There was a shout in the corridor behind them. Gehn turned, along with the others, to see the Duty Master hurrying down the corridor toward them, his hands waving madly.
“Boys! Boys! Get down from there at once!”
They climbed down, obedient to their Guild Master, yet as Gehn went to walk away, he saw how the Master hung back at the window, staring out at the blaze, the glowing orange light reflected in his pale eyes, a look of pure fear etched in his face.
AITRUS DID NOT WAIT TO BE SUMMONED BUT
went straight to the Guild House. All but two or three of the Emergency Council were already there, the others arriving very shortly after Aitrus. As Lord R’hira called the meeting to order, a Master from the Guild of Maintainers hurried in and, bowing to R’hira, gave him the latest report from the Ink-Works.
Fifteen had died. Another eight were missing. It was too early to know for certain, but it seemed that a large stock of ink had been taken.
“But how was this possible?” Master Jadaris asked, when his man had finished.
“Someone is linking to places throughout D’ni,” Guild Master Jerahl answered him. “Someone with special knowledge of the guilds.”
“Some
one
?” R’hira queried, looking about the table. “Or are there several miscreants? Look at the pattern of the attacks. Not one but six separate guilds have now been targeted. And who knows where they will strike next? The only thing these incidents have in common is that they know the intimate workings of the guilds. They know where we are vulnerable. They know precisely where to attack and when.”
“Veovis?”
All eyes turned to Aitrus, who had spoken the name.
“Impossible,” Jadaris said, after a moment. “He is more than safe where we have put him.”
“Is he?” Lord R’hira asked, leaning toward the Grand Master. “When did you last check on him?”
“Three weeks ago. After the first of these incidents.”

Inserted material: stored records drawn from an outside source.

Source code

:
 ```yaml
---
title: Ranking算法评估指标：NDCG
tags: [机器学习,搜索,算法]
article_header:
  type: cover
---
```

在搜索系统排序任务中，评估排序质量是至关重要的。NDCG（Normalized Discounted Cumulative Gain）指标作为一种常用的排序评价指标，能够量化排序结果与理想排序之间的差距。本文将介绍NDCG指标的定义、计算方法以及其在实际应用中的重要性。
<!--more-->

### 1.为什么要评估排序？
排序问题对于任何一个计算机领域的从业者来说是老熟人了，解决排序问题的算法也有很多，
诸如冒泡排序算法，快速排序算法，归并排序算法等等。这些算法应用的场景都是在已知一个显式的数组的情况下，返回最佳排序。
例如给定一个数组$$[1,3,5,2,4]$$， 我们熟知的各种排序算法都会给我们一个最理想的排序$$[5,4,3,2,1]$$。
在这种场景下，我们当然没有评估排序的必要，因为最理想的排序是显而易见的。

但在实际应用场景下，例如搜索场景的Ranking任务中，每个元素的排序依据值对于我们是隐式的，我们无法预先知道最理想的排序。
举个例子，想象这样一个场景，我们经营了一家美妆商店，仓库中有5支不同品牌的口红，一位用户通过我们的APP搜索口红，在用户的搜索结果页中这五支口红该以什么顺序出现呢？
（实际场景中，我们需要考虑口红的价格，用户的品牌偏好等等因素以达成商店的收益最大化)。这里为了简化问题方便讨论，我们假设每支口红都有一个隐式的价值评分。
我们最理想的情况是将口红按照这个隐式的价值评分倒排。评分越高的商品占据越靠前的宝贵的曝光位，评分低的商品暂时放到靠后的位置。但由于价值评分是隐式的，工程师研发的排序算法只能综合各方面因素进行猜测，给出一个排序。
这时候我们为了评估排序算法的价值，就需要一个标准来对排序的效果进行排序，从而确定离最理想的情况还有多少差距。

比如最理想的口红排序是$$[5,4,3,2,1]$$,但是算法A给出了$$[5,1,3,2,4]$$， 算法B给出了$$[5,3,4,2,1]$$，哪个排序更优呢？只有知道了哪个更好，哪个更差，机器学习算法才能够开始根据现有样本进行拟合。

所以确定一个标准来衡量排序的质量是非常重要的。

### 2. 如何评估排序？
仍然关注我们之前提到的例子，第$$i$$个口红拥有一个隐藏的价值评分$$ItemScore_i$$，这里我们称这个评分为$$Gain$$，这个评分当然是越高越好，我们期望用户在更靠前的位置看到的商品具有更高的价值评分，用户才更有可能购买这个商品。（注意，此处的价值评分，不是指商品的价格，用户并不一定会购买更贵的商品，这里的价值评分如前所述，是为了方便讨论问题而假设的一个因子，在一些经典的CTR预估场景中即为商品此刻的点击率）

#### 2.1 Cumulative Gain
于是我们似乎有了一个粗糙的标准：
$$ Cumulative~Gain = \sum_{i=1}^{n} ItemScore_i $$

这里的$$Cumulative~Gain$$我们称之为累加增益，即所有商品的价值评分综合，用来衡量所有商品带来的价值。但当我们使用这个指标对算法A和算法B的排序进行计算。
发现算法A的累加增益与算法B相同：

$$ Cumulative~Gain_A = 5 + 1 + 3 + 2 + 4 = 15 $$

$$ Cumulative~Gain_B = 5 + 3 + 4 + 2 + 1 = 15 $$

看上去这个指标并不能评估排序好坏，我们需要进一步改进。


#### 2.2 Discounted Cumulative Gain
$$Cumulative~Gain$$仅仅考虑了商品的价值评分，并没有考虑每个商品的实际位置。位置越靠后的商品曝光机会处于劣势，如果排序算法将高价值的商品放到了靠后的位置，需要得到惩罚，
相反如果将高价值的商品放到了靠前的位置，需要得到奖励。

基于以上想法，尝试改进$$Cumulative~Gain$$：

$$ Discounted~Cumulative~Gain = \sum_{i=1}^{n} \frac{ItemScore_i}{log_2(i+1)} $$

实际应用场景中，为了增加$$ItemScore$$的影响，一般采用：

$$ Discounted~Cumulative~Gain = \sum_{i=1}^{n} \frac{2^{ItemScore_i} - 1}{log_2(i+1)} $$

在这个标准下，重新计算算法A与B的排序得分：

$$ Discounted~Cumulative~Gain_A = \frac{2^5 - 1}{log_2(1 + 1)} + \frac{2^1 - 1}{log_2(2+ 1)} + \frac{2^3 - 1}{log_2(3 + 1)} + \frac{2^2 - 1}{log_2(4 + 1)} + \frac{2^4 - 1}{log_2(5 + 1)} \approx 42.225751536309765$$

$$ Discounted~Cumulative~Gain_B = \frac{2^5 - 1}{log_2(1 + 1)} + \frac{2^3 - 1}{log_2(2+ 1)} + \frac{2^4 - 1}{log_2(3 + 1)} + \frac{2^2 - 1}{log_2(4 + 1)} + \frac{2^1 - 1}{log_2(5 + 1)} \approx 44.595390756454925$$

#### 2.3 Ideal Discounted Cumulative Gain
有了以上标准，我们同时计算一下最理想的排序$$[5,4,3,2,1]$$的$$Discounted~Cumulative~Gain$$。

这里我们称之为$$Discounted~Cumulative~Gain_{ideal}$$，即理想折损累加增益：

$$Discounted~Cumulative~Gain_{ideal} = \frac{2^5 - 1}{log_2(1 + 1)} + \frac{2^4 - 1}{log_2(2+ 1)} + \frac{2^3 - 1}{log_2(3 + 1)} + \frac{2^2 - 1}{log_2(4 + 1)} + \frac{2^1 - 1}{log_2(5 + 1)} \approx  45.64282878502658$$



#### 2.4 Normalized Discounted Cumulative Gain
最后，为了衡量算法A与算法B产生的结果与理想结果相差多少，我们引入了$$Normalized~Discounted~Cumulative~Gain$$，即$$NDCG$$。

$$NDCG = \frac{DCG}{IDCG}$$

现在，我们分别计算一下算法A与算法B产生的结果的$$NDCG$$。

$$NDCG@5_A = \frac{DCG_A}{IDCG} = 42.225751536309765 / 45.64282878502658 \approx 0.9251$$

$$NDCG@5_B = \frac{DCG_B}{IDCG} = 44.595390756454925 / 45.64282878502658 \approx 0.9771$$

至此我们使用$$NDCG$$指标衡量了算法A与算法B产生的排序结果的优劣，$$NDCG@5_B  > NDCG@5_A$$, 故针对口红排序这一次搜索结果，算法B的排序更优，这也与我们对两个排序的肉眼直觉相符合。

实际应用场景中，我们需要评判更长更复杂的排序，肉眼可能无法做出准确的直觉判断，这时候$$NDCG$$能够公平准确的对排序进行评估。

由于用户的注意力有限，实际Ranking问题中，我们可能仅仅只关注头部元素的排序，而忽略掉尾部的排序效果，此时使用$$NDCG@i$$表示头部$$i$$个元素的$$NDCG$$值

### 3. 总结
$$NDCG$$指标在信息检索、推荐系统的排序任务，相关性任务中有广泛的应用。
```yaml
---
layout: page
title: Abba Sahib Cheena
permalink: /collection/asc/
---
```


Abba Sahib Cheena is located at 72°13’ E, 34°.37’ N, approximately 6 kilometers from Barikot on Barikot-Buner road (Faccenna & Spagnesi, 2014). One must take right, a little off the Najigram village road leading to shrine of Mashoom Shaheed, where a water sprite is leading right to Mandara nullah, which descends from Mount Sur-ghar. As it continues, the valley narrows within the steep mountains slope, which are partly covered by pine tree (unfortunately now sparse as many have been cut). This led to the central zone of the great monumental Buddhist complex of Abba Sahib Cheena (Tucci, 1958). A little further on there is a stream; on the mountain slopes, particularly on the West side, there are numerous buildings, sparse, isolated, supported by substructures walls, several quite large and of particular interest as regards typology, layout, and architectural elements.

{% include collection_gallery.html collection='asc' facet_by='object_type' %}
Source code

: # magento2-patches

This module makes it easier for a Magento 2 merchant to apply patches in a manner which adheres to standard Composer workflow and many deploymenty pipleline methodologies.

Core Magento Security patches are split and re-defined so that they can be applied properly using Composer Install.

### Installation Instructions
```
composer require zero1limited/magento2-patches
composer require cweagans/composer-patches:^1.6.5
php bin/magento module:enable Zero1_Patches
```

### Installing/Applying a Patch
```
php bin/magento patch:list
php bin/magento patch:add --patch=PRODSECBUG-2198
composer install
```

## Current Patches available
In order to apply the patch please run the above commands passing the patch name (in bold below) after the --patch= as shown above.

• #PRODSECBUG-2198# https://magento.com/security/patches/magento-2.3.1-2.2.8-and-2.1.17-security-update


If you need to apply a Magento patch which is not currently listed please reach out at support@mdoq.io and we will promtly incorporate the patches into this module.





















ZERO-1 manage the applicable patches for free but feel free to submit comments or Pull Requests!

“But before the remainder, yes?”
Jadaris nodded. Then, shaking his head, “No. I refuse to believe it. But if my fellow guildsmen would like me to check?”
“Do so, Master Jadaris,” R’hira said. “And let us know what you discover.”
Jadaris bowed to R’hira and left.
R’hira looked about the table. “Whoever this is—and we must not leap to
any
assumptions without full and proper knowledge—they aim to create a climate of fear, and what better way than to engage in a meaningless sequence of violent events?”
“Do you think that is what’s happening here?” Master Jerahl asked.
“I do. But there is something none of you know about. Something that has been kept a secret among the Five. In view of this latest outrage, however, we feel you ought to know of it.” R’hira paused significantly, then, looking down at his hands, said, “One of the Five great Books has been desecrated. That of Master Talashar. In fact, the structure of the text was so damaged and distorted that the Age has become unstable and we fear it will shortly self-destruct.”
There was horror about the table. This was one of their worst fears—that their Ages would be tampered with and destroyed. And here was news that such a thing had happened, and not just to any Age but to one of the five “Classics,” those ancient, beautiful Ages made by the greatest of D’ni’s Writers.
“Who would do such a thing?” Hajihr of the Stone-Masons asked, his face mirroring the shock everyone felt at that moment.